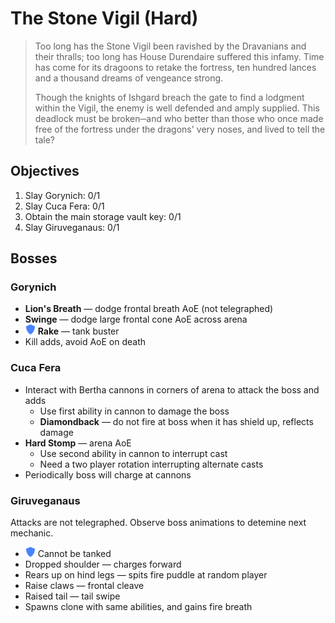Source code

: # The Stone Vigil (Hard)

> Too long has the Stone Vigil been ravished by the Dravanians and their thralls; too long has House Durendaire suffered this infamy. Time has come for its dragoons to retake the fortress, ten hundred lances and a thousand dreams of vengeance strong.
>
> Though the knights of Ishgard breach the gate to find a lodgment within the Vigil, the enemy is well defended and amply supplied. This deadlock must be broken─and who better than those who once made free of the fortress under the dragons' very noses, and lived to tell the tale?

## Objectives

1. Slay Gorynich: 0/1
2. Slay Cuca Fera: 0/1
3. Obtain the main storage vault key: 0/1
4. Slay Giruveganaus: 0/1

## Bosses

### Gorynich

- **Lion's Breath** — dodge frontal breath AoE (not telegraphed)
- **Swinge** — dodge large frontal cone AoE across arena
- ![](/assets/icons/role-tank.png) **Rake** — tank buster
- Kill adds, avoid AoE on death

### Cuca Fera

- Interact with Bertha cannons in corners of arena to attack the boss and adds
  - Use first ability in cannon to damage the boss
  - **Diamondback** — do not fire at boss when it has shield up, reflects damage
- **Hard Stomp** — arena AoE
  - Use second ability in cannon to interrupt cast
  - Need a two player rotation interrupting alternate casts
- Periodically boss will charge at cannons

### Giruveganaus

Attacks are not telegraphed. Observe boss animations to detemine next mechanic.

- ![](/assets/icons/role-tank.png) Cannot be tanked
- Dropped shoulder — charges forward
- Rears up on hind legs — spits fire puddle at random player
- Raise claws — frontal cleave
- Raised tail — tail swipe
- Spawns clone with same abilities, and gains fire breath
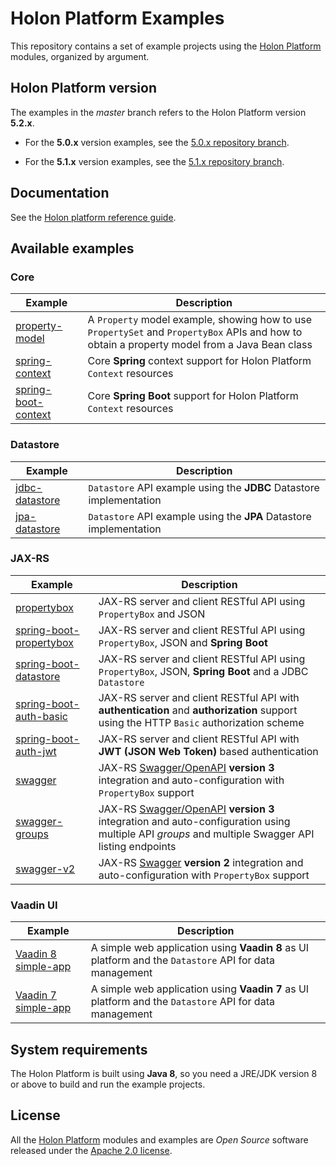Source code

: # Holon Platform Examples

This repository contains a set of example projects using the [Holon Platform](https://holon-platform.com) modules, organized by argument.

## Holon Platform version

The examples in the _master_ branch refers to the Holon Platform version __5.2.x__.

- For the __5.0.x__ version examples, see the [5.0.x repository branch](https://github.com/holon-platform/holon-examples/tree/5.0.x).

- For the __5.1.x__ version examples, see the [5.1.x repository branch](https://github.com/holon-platform/holon-examples/tree/5.1.x).

## Documentation

See the [Holon platform reference guide](https://docs.holon-platform.com/current/reference).

## Available examples

### Core
Example | Description
------- | -----------
[property-model](core/property-model)| A `Property` model example, showing how to use `PropertySet` and `PropertyBox` APIs and how to obtain a property model from a Java Bean class
[spring-context](core/spring-context)| Core __Spring__ context support for Holon Platform `Context` resources
[spring-boot-context](core/spring-boot-context)| Core __Spring Boot__ support for Holon Platform `Context` resources

### Datastore
Example | Description
------- | -----------
[jdbc-datastore](datastore/jdbc-datastore)| `Datastore` API example using the **JDBC** Datastore implementation
[jpa-datastore](datastore/jpa-datastore)| `Datastore` API example using the **JPA** Datastore implementation

### JAX-RS

Example | Description
------- | -----------
[propertybox](jax-rs/propertybox)| JAX-RS server and client RESTful API using `PropertyBox` and JSON
[spring-boot-propertybox](jax-rs/spring-boot-propertybox)| JAX-RS server and client RESTful API using `PropertyBox`, JSON and __Spring Boot__
[spring-boot-datastore](jax-rs/spring-boot-datastore)| JAX-RS server and client RESTful API using `PropertyBox`, JSON, __Spring Boot__ and a JDBC `Datastore`
[spring-boot-auth-basic](jax-rs/spring-boot-auth-basic)| JAX-RS server and client RESTful API with __authentication__ and __authorization__ support using the HTTP `Basic` authorization scheme
[spring-boot-auth-jwt](jax-rs/spring-boot-auth-jwt)| JAX-RS server and client RESTful API with __JWT (JSON Web Token)__ based authentication
[swagger](jax-rs/swagger)| JAX-RS [Swagger/OpenAPI](https://swagger.io) __version 3__ integration and auto-configuration with `PropertyBox` support
[swagger-groups](jax-rs/swagger-groups)| JAX-RS [Swagger/OpenAPI](https://swagger.io) __version 3__ integration and auto-configuration using multiple API _groups_ and multiple Swagger API listing endpoints
[swagger-v2](jax-rs/swagger-v2)| JAX-RS [Swagger](https://swagger.io) __version 2__ integration and auto-configuration with `PropertyBox` support

### Vaadin UI

Example | Description
------- | -----------
[Vaadin 8 simple-app](ui-vaadin/simple-app)| A simple web application using __Vaadin 8__ as UI platform and the `Datastore` API for data management
[Vaadin 7 simple-app](ui-vaadin7/simple-app)| A simple web application using __Vaadin 7__ as UI platform and the `Datastore` API for data management

## System requirements

The Holon Platform is built using __Java 8__, so you need a JRE/JDK version 8 or above to build and run the example projects.

## License

All the [Holon Platform](https://holon-platform.com) modules and examples are _Open Source_ software released under the [Apache 2.0 license](LICENSE).
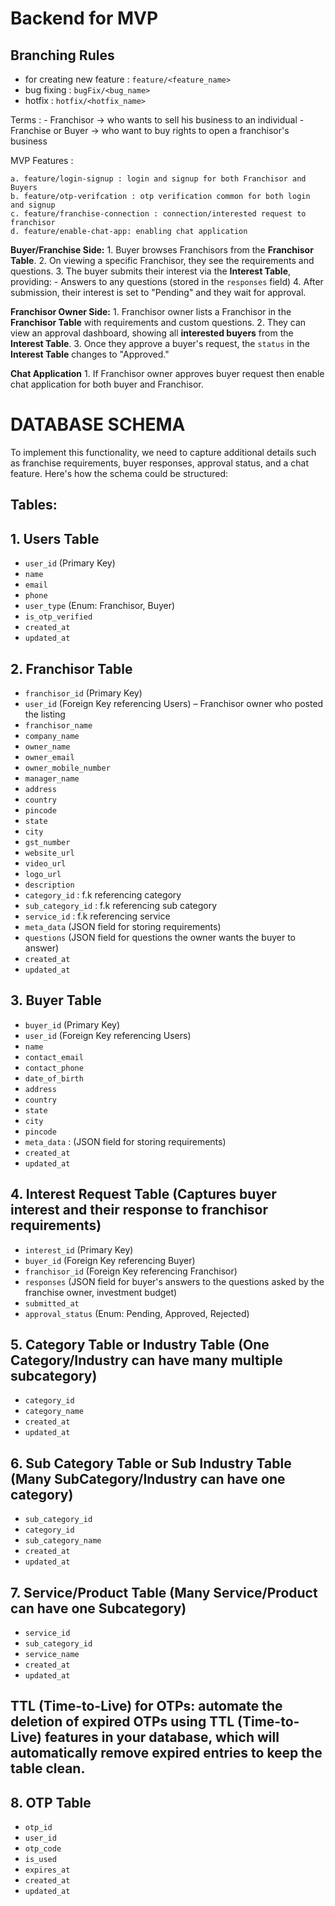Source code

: # Backend for MVP

## Branching Rules 
- for creating new feature :  `feature/<feature_name>`
- bug fixing : `bugFix/<bug_name>`
- hotfix : `hotfix/<hotfix_name>`

Terms : 
    - Franchisor -> who wants to sell his business to an individual
    - Franchise or Buyer -> who want to buy rights to open a franchisor's business

MVP Features :
    
    a. feature/login-signup : login and signup for both Franchisor and Buyers
    b. feature/otp-verifcation : otp verification common for both login and signup 
    c. feature/franchise-connection : connection/interested request to franchisor
    d. feature/enable-chat-app: enabling chat application

**Buyer/Franchise Side:**
    1. Buyer browses Franchisors from the **Franchisor Table**.
    2. On viewing a specific Franchisor, they see the requirements and questions.
    3. The buyer submits their interest via the **Interest Table**, providing:
       - Answers to any questions (stored in the `responses` field)
    4. After submission, their interest is set to "Pending" and they wait for approval.

**Franchisor Owner Side:**
    1. Franchisor owner lists a Franchisor in the **Franchisor Table** with requirements and custom questions.
    2. They can view an approval dashboard, showing all **interested buyers** from the **Interest Table**.
    3. Once they approve a buyer's request, the `status` in the **Interest Table** changes to "Approved."
   
**Chat Application**
    1. If Franchisor owner approves buyer request then enable chat application for both buyer and Franchisor.


# DATABASE SCHEMA
To implement this functionality, we need to capture additional details such as franchise requirements, buyer responses, approval status, and a chat feature. Here's how the schema could be structured:

## Tables:

## 1. **Users Table**
- `user_id` (Primary Key)
- `name`
- `email`
- `phone`
- `user_type` (Enum: Franchisor, Buyer)
- `is_otp_verified`
- `created_at`
- `updated_at`

## 2. **Franchisor Table**
- `franchisor_id` (Primary Key)
- `user_id` (Foreign Key referencing Users) – Franchisor owner who posted the listing
- `franchisor_name`
- `company_name`
- `owner_name`
- `owner_email`
- `owner_mobile_number`
- `manager_name`
- `address`
- `country`
- `pincode`
- `state`
- `city`
- `gst_number`
- `website_url`
- `video_url`
- `logo_url`
- `description`
- `category_id` :  f.k referencing category
- `sub_category_id` : f.k referencing sub category
- `service_id` : f.k referencing service
- `meta_data` (JSON field for storing requirements)
- `questions` (JSON field for questions the owner wants the buyer to answer)
- `created_at`
- `updated_at`

## 3. **Buyer Table**
- `buyer_id` (Primary Key)
- `user_id` (Foreign Key referencing Users)  
- `name`
- `contact_email`
- `contact_phone`
- `date_of_birth`
- `address`
- `country`
- `state`
- `city`
- `pincode`
- `meta_data` : (JSON field for storing requirements)
- `created_at`
- `updated_at`


## 4. **Interest Request Table** (Captures buyer interest and their response to franchisor requirements)
- `interest_id` (Primary Key)
- `buyer_id` (Foreign Key referencing Buyer)
- `franchisor_id` (Foreign Key referencing Franchisor)
- `responses` (JSON field for buyer's answers to the questions asked by the franchise owner, investment budget)
- `submitted_at`
- `approval_status` (Enum: Pending, Approved, Rejected)


## 5. **Category Table** or **Industry Table**  (One Category/Industry can have many multiple subcategory)
- `category_id`
- `category_name`
- `created_at`
- `updated_at`

## 6. **Sub Category Table** or **Sub Industry Table**  (Many SubCategory/Industry can have one category)
- `sub_category_id`
- `category_id`
- `sub_category_name`
- `created_at`
- `updated_at`

## 7. **Service/Product Table** (Many Service/Product can have one Subcategory)
- `service_id`
- `sub_category_id`
- `service_name`
- `created_at`
- `updated_at`

## TTL (Time-to-Live) for OTPs: automate the deletion of expired OTPs using TTL (Time-to-Live) features in your database, which will automatically remove expired entries to keep the table clean.
## 8. **OTP Table**
- `otp_id`
- `user_id`
- `otp_code`
- `is_used`
- `expires_at`	
- `created_at`	
- `updated_at`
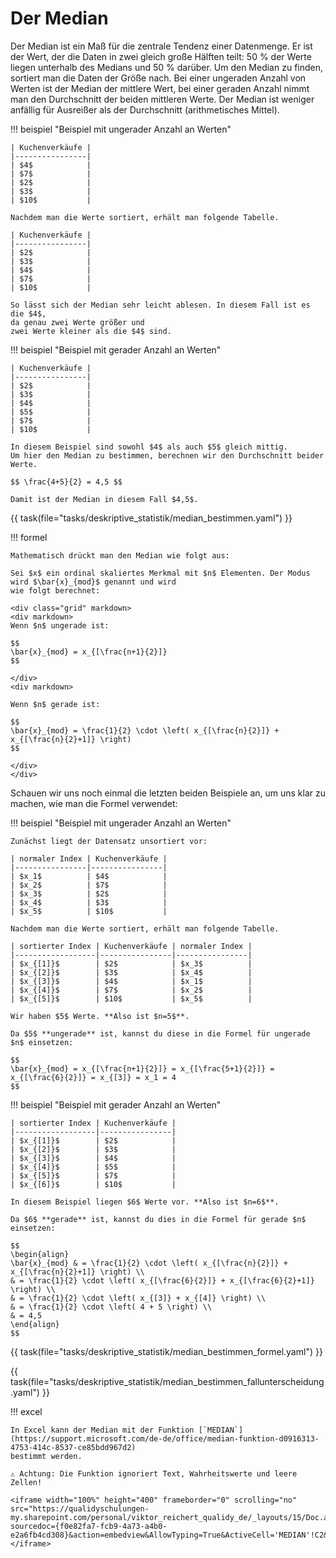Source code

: # Der Median

Der Median ist ein Maß für die zentrale Tendenz einer Datenmenge. 
Er ist der Wert, der die Daten in zwei gleich große Hälften teilt: 50 % der Werte liegen unterhalb 
des Medians und 50 % darüber. Um den Median zu finden, sortiert man die Daten der Größe nach. 
Bei einer ungeraden Anzahl von Werten ist der Median der mittlere Wert, bei einer geraden Anzahl 
nimmt man den Durchschnitt der beiden mittleren Werte. Der Median ist weniger anfällig für 
Ausreißer als der Durchschnitt (arithmetisches Mittel).  

<div class="grid" markdown>

<div markdown>

!!! beispiel "Beispiel mit ungerader Anzahl an Werten"
    
    | Kuchenverkäufe |
    |----------------|
    | $4$            |
    | $7$            |
    | $2$            |
    | $3$            |
    | $10$           |
    
    Nachdem man die Werte sortiert, erhält man folgende Tabelle.  
    
    | Kuchenverkäufe |
    |----------------|
    | $2$            |
    | $3$            |
    | $4$            |
    | $7$            |
    | $10$           |

    So lässt sich der Median sehr leicht ablesen. In diesem Fall ist es die $4$,
    da genau zwei Werte größer und 
    zwei Werte kleiner als die $4$ sind.  

</div>

<div markdown>

!!! beispiel "Beispiel mit gerader Anzahl an Werten"

    | Kuchenverkäufe |
    |----------------|
    | $2$            |
    | $3$            |
    | $4$            |
    | $5$            |
    | $7$            |
    | $10$           |
    
    In diesem Beispiel sind sowohl $4$ als auch $5$ gleich mittig. 
    Um hier den Median zu bestimmen, berechnen wir den Durchschnitt beider Werte.  

    $$ \frac{4+5}{2} = 4,5 $$
    
    Damit ist der Median in diesem Fall $4,5$.

</div>
</div>

{{ task(file="tasks/deskriptive_statistik/median_bestimmen.yaml") }}

!!! formel 
    
    Mathematisch drückt man den Median wie folgt aus:

    Sei $x$ ein ordinal skaliertes Merkmal mit $n$ Elementen. Der Modus wird $\bar{x}_{mod}$ genannt und wird
    wie folgt berechnet:
    
    <div class="grid" markdown>
    <div markdown>
    Wenn $n$ ungerade ist:
    
    $$
    \bar{x}_{mod} = x_{[\frac{n+1}{2}]}
    $$

    </div>
    <div markdown>

    Wenn $n$ gerade ist:
    
    $$
    \bar{x}_{mod} = \frac{1}{2} \cdot \left( x_{[\frac{n}{2}]} + x_{[\frac{n}{2}+1]} \right)
    $$

    </div>
    </div>

Schauen wir uns noch einmal die letzten beiden Beispiele an, um uns klar zu machen,
wie man die Formel verwendet:

<div class="grid" markdown>

<div markdown>

!!! beispiel "Beispiel mit ungerader Anzahl an Werten"
    
    Zunächst liegt der Datensatz unsortiert vor:    

    | normaler Index | Kuchenverkäufe |
    |----------------|----------------|
    | $x_1$          | $4$            |
    | $x_2$          | $7$            |
    | $x_3$          | $2$            |
    | $x_4$          | $3$            |
    | $x_5$          | $10$           |
    
    Nachdem man die Werte sortiert, erhält man folgende Tabelle.  
    
    | sortierter Index | Kuchenverkäufe | normaler Index |
    |------------------|----------------|----------------|
    | $x_{[1]}$        | $2$            | $x_3$          |
    | $x_{[2]}$        | $3$            | $x_4$          |
    | $x_{[3]}$        | $4$            | $x_1$          |
    | $x_{[4]}$        | $7$            | $x_2$          |
    | $x_{[5]}$        | $10$           | $x_5$          |

    Wir haben $5$ Werte. **Also ist $n=5$**.

    Da $5$ **ungerade** ist, kannst du diese in die Formel für ungerade $n$ einsetzen:

    $$ 
    \bar{x}_{mod} = x_{[\frac{n+1}{2}]} = x_{[\frac{5+1}{2}]} = x_{[\frac{6}{2}]} = x_{[3]} = x_1 = 4
    $$

</div>
<div markdown>

!!! beispiel "Beispiel mit gerader Anzahl an Werten"

    | sortierter Index | Kuchenverkäufe |
    |------------------|----------------|
    | $x_{[1]}$        | $2$            |
    | $x_{[2]}$        | $3$            |
    | $x_{[3]}$        | $4$            |
    | $x_{[4]}$        | $5$            |
    | $x_{[5]}$        | $7$            |
    | $x_{[6]}$        | $10$           |
    
    In diesem Beispiel liegen $6$ Werte vor. **Also ist $n=6$**.

    Da $6$ **gerade** ist, kannst du dies in die Formel für gerade $n$ einsetzen:

    $$
    \begin{align}
    \bar{x}_{mod} & = \frac{1}{2} \cdot \left( x_{[\frac{n}{2}]} + x_{[\frac{n}{2}+1]} \right) \\
    & = \frac{1}{2} \cdot \left( x_{[\frac{6}{2}]} + x_{[\frac{6}{2}+1]} \right) \\
    & = \frac{1}{2} \cdot \left( x_{[3]} + x_{[4]} \right) \\
    & = \frac{1}{2} \cdot \left( 4 + 5 \right) \\
    & = 4,5
    \end{align}
    $$
</div>
</div>

{{ task(file="tasks/deskriptive_statistik/median_bestimmen_formel.yaml") }}

{{ task(file="tasks/deskriptive_statistik/median_bestimmen_fallunterscheidung.yaml") }}



!!! excel

    In Excel kann der Median mit der Funktion [`MEDIAN`](https://support.microsoft.com/de-de/office/median-funktion-d0916313-4753-414c-8537-ce85bdd967d2)
    bestimmt werden. 

    ⚠ Achtung: Die Funktion ignoriert Text, Wahrheitswerte und leere Zellen!

    <iframe width="100%" height="400" frameborder="0" scrolling="no" src="https://qualidyschulungen-my.sharepoint.com/personal/viktor_reichert_qualidy_de/_layouts/15/Doc.aspx?sourcedoc={f0e82fa7-fcb9-4a73-a4b0-e2a6fb4cd308}&action=embedview&AllowTyping=True&ActiveCell='MEDIAN'!C2&wdDownloadButton=True&wdInConfigurator=True&wdInConfigurator=True"></iframe>
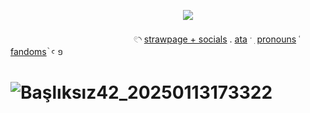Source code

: ‌‌ ‌‌ ‌‌ ‌‌ ‌ ‌ ‌‌ ‌‌  ‌‌ ‌‌ ‌ ‌ ‌ ‌ ‌‌ ‌‌ ‌‌‌ ‌‌ ‌‌ ‌‌ ‌ ‌ ‌‌ ‌‌ ‌ ‌ ‌ ‌ ‌‌ ‌‌ ‌ ‌ ‌ ‌‌ ‌‌ ‌ ‌ ‌ ‌ ‌‌ ‌‌ ‌‌ ‌ ‌ ‌ ‌‌ ‌‌ ‌ ‌ ‌ ‌‌ ‌ ‌ ‌‌ ‌‌ ‌ ‌ ‌ ‌ ‌‌ ‌‌ ‌ ‌ ‌ ‌ ‌‌ ‌‌ ‌‌ ‌ ‌ ‌ ‌‌ ‌‌ ‌ ‌ ‌  ‌ ‌ ‌![](https://komarev.com/ghpvc/?username=miiyase&color=03045e&plastic)

 ‌ ‌‌ ‌‌ ‌ ‌ ‌ ‌‌ ‌ ‌ ‌‌ ‌‌ ‌ ‌ ‌‌ ‌‌ ‌ ‌ ‌ ‌‌ ‌ ‌‌ ‌‌ ‌ ‌ ‌ ‌‌ ‌ ‌ ‌‌ ‌‌ ‌ ‌ ‌ ‌ ‌‌ ‌‌ ‌ ‌ ‌ ‌‌ ‌ ‌ ‌ ‌ ‌ ‌ ‌ ‌‌ ‌‌ ‌ ‌𓏲◝ [strawpage + socials][1] . [ata][2] ˑ ִ  [pronouns][3] ˓ [fandoms][4] ֙ ꜥ  ១ 

[1]: https://miyase.straw.page/            "strawpage + socials"
[2]: https://miiyase.atabook.org/?page=1               "ata"
[3]: https://en.pronouns.page/@miyase      "pronouns"
[4]: https://miyasefandoms.straw.page/      "fandoms"
# ![Başlıksız42_20250113173322](https://github.com/user-attachments/assets/33e907ab-4ade-4988-993d-d5247194646d)

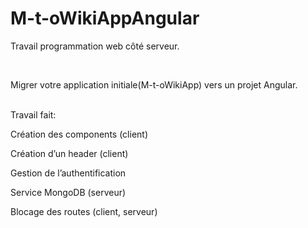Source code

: # M-t-oWikiAppAngular

<p>Travail programmation web côté serveur.</p>
<br>
<p>Migrer votre application initiale(M-t-oWikiApp) vers un
projet Angular.</p>
<br>
Travail fait:
<p>Création des components (client)</p>
<p>Création d’un header (client)</p>
<p>Gestion de l’authentification</p>
<p>Service MongoDB (serveur)</p>
<p>Blocage des routes (client, serveur)</p>
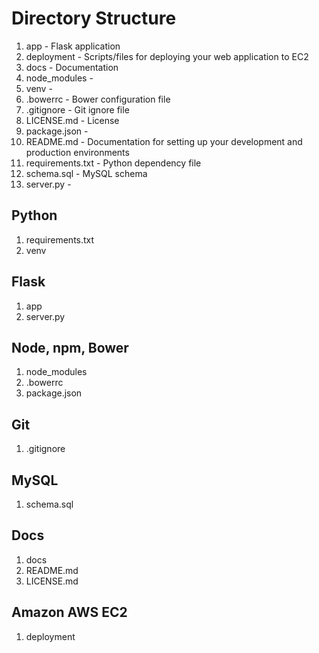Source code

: # Directory Structure
1. app - Flask application
2. deployment - Scripts/files for deploying your web application to EC2
3. docs - Documentation
4. node_modules -
5. venv -
6. .bowerrc - Bower configuration file
7. .gitignore - Git ignore file
8. LICENSE.md - License
9. package.json -
10. README.md - Documentation for setting up your development and production environments
11. requirements.txt - Python dependency file
12. schema.sql - MySQL schema
13. server.py -

## Python
1. requirements.txt
2. venv

## Flask
1. app
2. server.py

## Node, npm, Bower
1. node_modules
2. .bowerrc
3. package.json

## Git
1. .gitignore

## MySQL
1. schema.sql

## Docs
1. docs
2. README.md
3. LICENSE.md

## Amazon AWS EC2
1. deployment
::::
- _TASK GOAL_
Please transcribe exactly the lines from the start of the records through the line containing "The examples in", leaving the pictures out.

- _COMPLETED EXERCISE_
Source code

: # The Stone Vigil (Hard)

> Too long has the Stone Vigil been ravished by the Dravanians and their thralls; too long has House Durendaire suffered this infamy. Time has come for its dragoons to retake the fortress, ten hundred lances and a thousand dreams of vengeance strong.
>
> Though the knights of Ishgard breach the gate to find a lodgment within the Vigil, the enemy is well defended and amply supplied. This deadlock must be broken─and who better than those who once made free of the fortress under the dragons' very noses, and lived to tell the tale?

## Objectives

1. Slay Gorynich: 0/1
2. Slay Cuca Fera: 0/1
3. Obtain the main storage vault key: 0/1
4. Slay Giruveganaus: 0/1

## Bosses

### Gorynich

- **Lion's Breath** — dodge frontal breath AoE (not telegraphed)
- **Swinge** — dodge large frontal cone AoE across arena
- ![](/assets/icons/role-tank.png) **Rake** — tank buster
- Kill adds, avoid AoE on death

### Cuca Fera

- Interact with Bertha cannons in corners of arena to attack the boss and adds
  - Use first ability in cannon to damage the boss
  - **Diamondback** — do not fire at boss when it has shield up, reflects damage
- **Hard Stomp** — arena AoE
  - Use second ability in cannon to interrupt cast
  - Need a two player rotation interrupting alternate casts
- Periodically boss will charge at cannons

### Giruveganaus

Attacks are not telegraphed. Observe boss animations to detemine next mechanic.

- ![](/assets/icons/role-tank.png) Cannot be tanked
- Dropped shoulder — charges forward
- Rears up on hind legs — spits fire puddle at random player
- Raise claws — frontal cleave
- Raised tail — tail swipe
- Spawns clone with same abilities, and gains fire breath
Source code

: # Holon Platform Examples

This repository contains a set of example projects using the [Holon Platform](https://holon-platform.com) modules, organized by argument.

## Holon Platform version

The examples in the _master_ branch refers to the Holon Platform version __5.2.x__.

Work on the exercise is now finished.